Der verdächtige Leonard Christopher saß am 6. September 1990 im Gefängnis ein, als man an diesem Tage die Leiche von Michelle Martin fand. Sie war 30 und lebte im vierten Stock eines Mietshauses in der Arrott Street, nicht weit von der Frankford Avenue entfernt. Für die Polizei war die Frau zudem keine Unbekannte. Denn es handelte sich um jene Rivalin, mit der sich das Mordopfer Jeanne Durkin in der Nacht vor ihrer Ermordung um eine Decke gestritten hatte.
Die Polizei fand sie am Samstagnachmittag auf dem Boden liegend vor.
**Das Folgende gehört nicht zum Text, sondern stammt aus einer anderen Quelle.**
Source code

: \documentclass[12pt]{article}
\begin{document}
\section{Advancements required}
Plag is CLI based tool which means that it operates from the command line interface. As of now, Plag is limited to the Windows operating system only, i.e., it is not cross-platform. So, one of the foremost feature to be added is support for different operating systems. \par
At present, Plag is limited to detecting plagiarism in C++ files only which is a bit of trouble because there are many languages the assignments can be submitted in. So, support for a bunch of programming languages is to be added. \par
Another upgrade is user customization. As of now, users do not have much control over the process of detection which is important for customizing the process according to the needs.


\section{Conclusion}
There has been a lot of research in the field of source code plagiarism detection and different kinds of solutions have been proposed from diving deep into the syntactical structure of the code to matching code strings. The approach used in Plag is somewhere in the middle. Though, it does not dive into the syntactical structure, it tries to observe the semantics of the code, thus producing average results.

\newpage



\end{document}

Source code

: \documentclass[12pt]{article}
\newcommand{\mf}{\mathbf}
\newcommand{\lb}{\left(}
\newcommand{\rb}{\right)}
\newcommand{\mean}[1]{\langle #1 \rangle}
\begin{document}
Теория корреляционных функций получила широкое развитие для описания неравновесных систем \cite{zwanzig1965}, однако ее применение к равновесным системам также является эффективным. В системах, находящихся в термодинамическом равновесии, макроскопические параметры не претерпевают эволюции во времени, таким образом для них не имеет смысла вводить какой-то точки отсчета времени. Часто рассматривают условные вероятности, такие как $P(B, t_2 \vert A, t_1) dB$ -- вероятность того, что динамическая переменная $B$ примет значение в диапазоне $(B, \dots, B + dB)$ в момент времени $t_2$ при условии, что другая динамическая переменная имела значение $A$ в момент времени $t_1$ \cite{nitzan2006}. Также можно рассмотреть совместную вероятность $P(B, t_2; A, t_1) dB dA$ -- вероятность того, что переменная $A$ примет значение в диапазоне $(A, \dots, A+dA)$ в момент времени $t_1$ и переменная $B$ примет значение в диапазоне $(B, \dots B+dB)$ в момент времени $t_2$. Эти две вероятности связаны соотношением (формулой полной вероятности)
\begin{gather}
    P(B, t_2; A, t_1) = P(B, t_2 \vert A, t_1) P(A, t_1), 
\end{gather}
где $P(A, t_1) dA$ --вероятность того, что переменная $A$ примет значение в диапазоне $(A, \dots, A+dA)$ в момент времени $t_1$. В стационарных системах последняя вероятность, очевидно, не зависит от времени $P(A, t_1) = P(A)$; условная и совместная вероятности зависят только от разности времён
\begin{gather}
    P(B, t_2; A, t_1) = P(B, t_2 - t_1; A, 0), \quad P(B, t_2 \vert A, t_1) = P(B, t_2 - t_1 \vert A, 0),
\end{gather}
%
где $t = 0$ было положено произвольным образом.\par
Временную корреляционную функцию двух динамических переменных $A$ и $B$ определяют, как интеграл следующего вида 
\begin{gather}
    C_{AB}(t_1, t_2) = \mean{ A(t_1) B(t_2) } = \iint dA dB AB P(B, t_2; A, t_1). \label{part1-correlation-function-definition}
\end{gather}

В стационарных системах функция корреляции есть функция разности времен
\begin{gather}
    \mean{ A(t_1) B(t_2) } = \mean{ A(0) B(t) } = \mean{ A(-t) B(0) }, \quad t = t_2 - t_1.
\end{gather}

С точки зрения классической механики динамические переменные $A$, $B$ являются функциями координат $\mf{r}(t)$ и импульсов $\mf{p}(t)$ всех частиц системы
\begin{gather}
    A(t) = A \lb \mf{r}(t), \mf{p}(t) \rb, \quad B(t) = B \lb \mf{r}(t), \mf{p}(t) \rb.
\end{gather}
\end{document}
Der Täter hatte ihr 23 Mal in Brust und Bauch gestochen. Wieder einmal deuteten die Spuren darauf hin, als habe der Frankford Slasher zugeschlagen. Es gab keine Anzeichen für ein gewaltsames Eindringen in die Wohnung. Der Täter hatte keine Tatwaffe am Schauplatz des Verbrechens zurückgelassen. Dieser Tatort war nur drei Blocks entfernt von der Stelle, an der Carol Dowd getötet worden war. Und Theresa Sciortino war quasi eine Nachbarin gewesen.
Kneipengängerin
Martin wurde als trinkfeste, paranoide Einzelgängerin beschrieben. Manche Bekannte nannten sie „Crazy Michelle“. Sie war als spleenig verschrien. Manchmal verbarrikadierte sie sich in ihrer Wohnung. Ein anderes Mal schmiss sie Möbel aus dem Fenster, ohne darauf zu achten, ob jemand unten vorbeiging. Martin war eine große Blondine, die meist mit schmutzigen Jeans und Sweatshirt bekleidet war.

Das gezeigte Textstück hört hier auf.